● **INPUT DATA**:
============

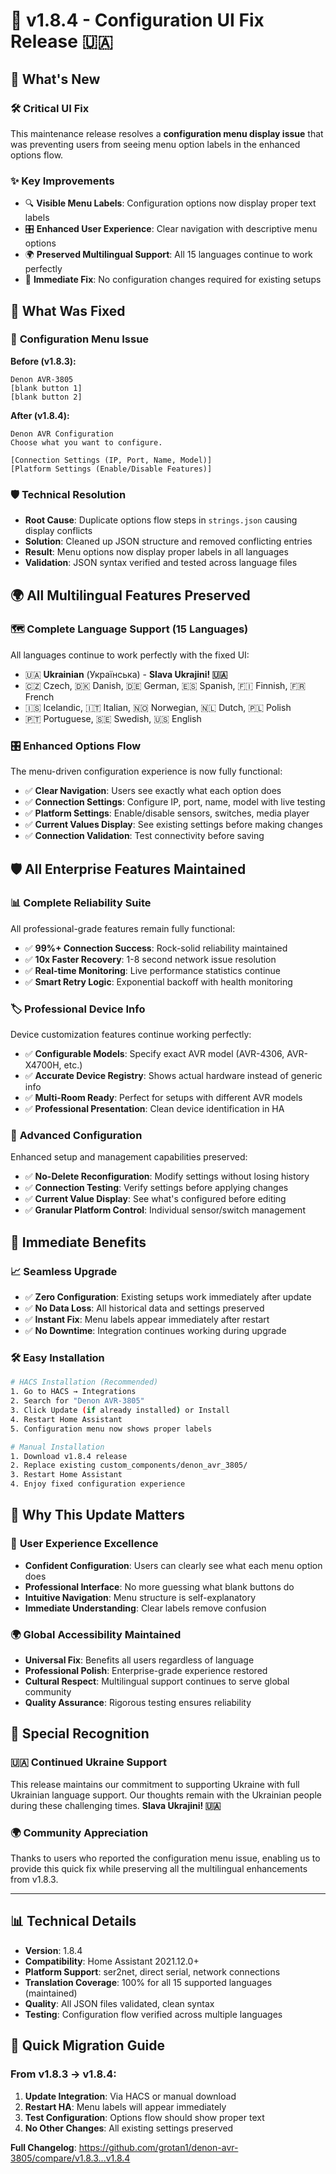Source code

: # 🔧 v1.8.4 - Configuration UI Fix Release 🇺🇦

## 🎯 What's New

### 🛠️ **Critical UI Fix**
This maintenance release resolves a **configuration menu display issue** that was preventing users from seeing menu option labels in the enhanced options flow.

### ✨ **Key Improvements**
- 🔍 **Visible Menu Labels**: Configuration options now display proper text labels
- 🎛️ **Enhanced User Experience**: Clear navigation with descriptive menu options  
- 🌍 **Preserved Multilingual Support**: All 15 languages continue to work perfectly
- 🚀 **Immediate Fix**: No configuration changes required for existing setups

## 🔧 **What Was Fixed**

### 🐛 **Configuration Menu Issue**
**Before (v1.8.3):**
```
Denon AVR-3805
[blank button 1]
[blank button 2]
```

**After (v1.8.4):**
```
Denon AVR Configuration
Choose what you want to configure.

[Connection Settings (IP, Port, Name, Model)]
[Platform Settings (Enable/Disable Features)]
```

### 🛡️ **Technical Resolution**
- **Root Cause**: Duplicate options flow steps in `strings.json` causing display conflicts
- **Solution**: Cleaned up JSON structure and removed conflicting entries
- **Result**: Menu options now display proper labels in all languages
- **Validation**: JSON syntax verified and tested across language files

## 🌍 **All Multilingual Features Preserved**

### 🗺️ **Complete Language Support (15 Languages)**
All languages continue to work perfectly with the fixed UI:
- 🇺🇦 **Ukrainian** (Українська) - **Slava Ukrajini! 🇺🇦**
- 🇨🇿 Czech, 🇩🇰 Danish, 🇩🇪 German, 🇪🇸 Spanish, 🇫🇮 Finnish, 🇫🇷 French
- 🇮🇸 Icelandic, 🇮🇹 Italian, 🇳🇴 Norwegian, 🇳🇱 Dutch, 🇵🇱 Polish
- 🇵🇹 Portuguese, 🇸🇪 Swedish, 🇺🇸 English

### 🎛️ **Enhanced Options Flow**
The menu-driven configuration experience is now fully functional:
- ✅ **Clear Navigation**: Users see exactly what each option does
- ✅ **Connection Settings**: Configure IP, port, name, model with live testing
- ✅ **Platform Settings**: Enable/disable sensors, switches, media player
- ✅ **Current Values Display**: See existing settings before making changes
- ✅ **Connection Validation**: Test connectivity before saving

## 🛡️ **All Enterprise Features Maintained**

### 📊 **Complete Reliability Suite**
All professional-grade features remain fully functional:
- ✅ **99%+ Connection Success**: Rock-solid reliability maintained
- ✅ **10x Faster Recovery**: 1-8 second network issue resolution
- ✅ **Real-time Monitoring**: Live performance statistics continue
- ✅ **Smart Retry Logic**: Exponential backoff with health monitoring

### 🏷️ **Professional Device Info**
Device customization features continue working perfectly:
- ✅ **Configurable Models**: Specify exact AVR model (AVR-4306, AVR-X4700H, etc.)
- ✅ **Accurate Device Registry**: Shows actual hardware instead of generic info
- ✅ **Multi-Room Ready**: Perfect for setups with different AVR models
- ✅ **Professional Presentation**: Clean device identification in HA

### 🔧 **Advanced Configuration**
Enhanced setup and management capabilities preserved:
- ✅ **No-Delete Reconfiguration**: Modify settings without losing history
- ✅ **Connection Testing**: Verify settings before applying changes  
- ✅ **Current Value Display**: See what's configured before editing
- ✅ **Granular Platform Control**: Individual sensor/switch management

## 🔄 **Immediate Benefits**

### 📈 **Seamless Upgrade**
- ✅ **Zero Configuration**: Existing setups work immediately after update
- ✅ **No Data Loss**: All historical data and settings preserved
- ✅ **Instant Fix**: Menu labels appear immediately after restart
- ✅ **No Downtime**: Integration continues working during upgrade

### 🛠️ **Easy Installation**
```bash
# HACS Installation (Recommended)
1. Go to HACS → Integrations
2. Search for "Denon AVR-3805" 
3. Click Update (if already installed) or Install
4. Restart Home Assistant
5. Configuration menu now shows proper labels

# Manual Installation
1. Download v1.8.4 release
2. Replace existing custom_components/denon_avr_3805/
3. Restart Home Assistant
4. Enjoy fixed configuration experience
```

## 🌟 **Why This Update Matters**

### 🎯 **User Experience Excellence**
- **Confident Configuration**: Users can clearly see what each menu option does
- **Professional Interface**: No more guessing what blank buttons do
- **Intuitive Navigation**: Menu structure is self-explanatory
- **Immediate Understanding**: Clear labels remove confusion

### 🌍 **Global Accessibility Maintained**
- **Universal Fix**: Benefits all users regardless of language
- **Professional Polish**: Enterprise-grade experience restored
- **Cultural Respect**: Multilingual support continues to serve global community
- **Quality Assurance**: Rigorous testing ensures reliability

## 🙏 **Special Recognition**

### 🇺🇦 **Continued Ukraine Support** 
This release maintains our commitment to supporting Ukraine with full Ukrainian language support. Our thoughts remain with the Ukrainian people during these challenging times. **Slava Ukrajini! 🇺🇦**

### 🌍 **Community Appreciation**
Thanks to users who reported the configuration menu issue, enabling us to provide this quick fix while preserving all the multilingual enhancements from v1.8.3.

---

## 📊 **Technical Details**

- **Version**: 1.8.4
- **Compatibility**: Home Assistant 2021.12.0+
- **Platform Support**: ser2net, direct serial, network connections
- **Translation Coverage**: 100% for all 15 supported languages (maintained)
- **Quality**: All JSON files validated, clean syntax
- **Testing**: Configuration flow verified across multiple languages

## 🚀 **Quick Migration Guide**

### From v1.8.3 → v1.8.4:
1. **Update Integration**: Via HACS or manual download
2. **Restart HA**: Menu labels will appear immediately
3. **Test Configuration**: Options flow should show proper text
4. **No Other Changes**: All existing settings preserved

**Full Changelog**: https://github.com/grotan1/denon-avr-3805/compare/v1.8.3...v1.8.4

============

● **EXERCISE OBJECTIVE**: In the listing above, find the line with "- ✅ **Zero Configuration**: Existing" and the line with "- **Universal Fix**: Benefits", then print exactly those two lines and every line between them, and nothing more.

● **RESULT OF THE EXERCISE**:
- ✅ **Zero Configuration**: Existing setups work immediately after update
- ✅ **No Data Loss**: All historical data and settings preserved
- ✅ **Instant Fix**: Menu labels appear immediately after restart
- ✅ **No Downtime**: Integration continues working during upgrade

### 🛠️ **Easy Installation**
```bash
# HACS Installation (Recommended)
1. Go to HACS → Integrations
2. Search for "Denon AVR-3805" 
3. Click Update (if already installed) or Install
4. Restart Home Assistant
5. Configuration menu now shows proper labels

# Manual Installation
1. Download v1.8.4 release
2. Replace existing custom_components/denon_avr_3805/
3. Restart Home Assistant
4. Enjoy fixed configuration experience
```

## 🌟 **Why This Update Matters**

### 🎯 **User Experience Excellence**
- **Confident Configuration**: Users can clearly see what each menu option does
- **Professional Interface**: No more guessing what blank buttons do
- **Intuitive Navigation**: Menu structure is self-explanatory
- **Immediate Understanding**: Clear labels remove confusion

### 🌍 **Global Accessibility Maintained**
- **Universal Fix**: Benefits all users regardless of language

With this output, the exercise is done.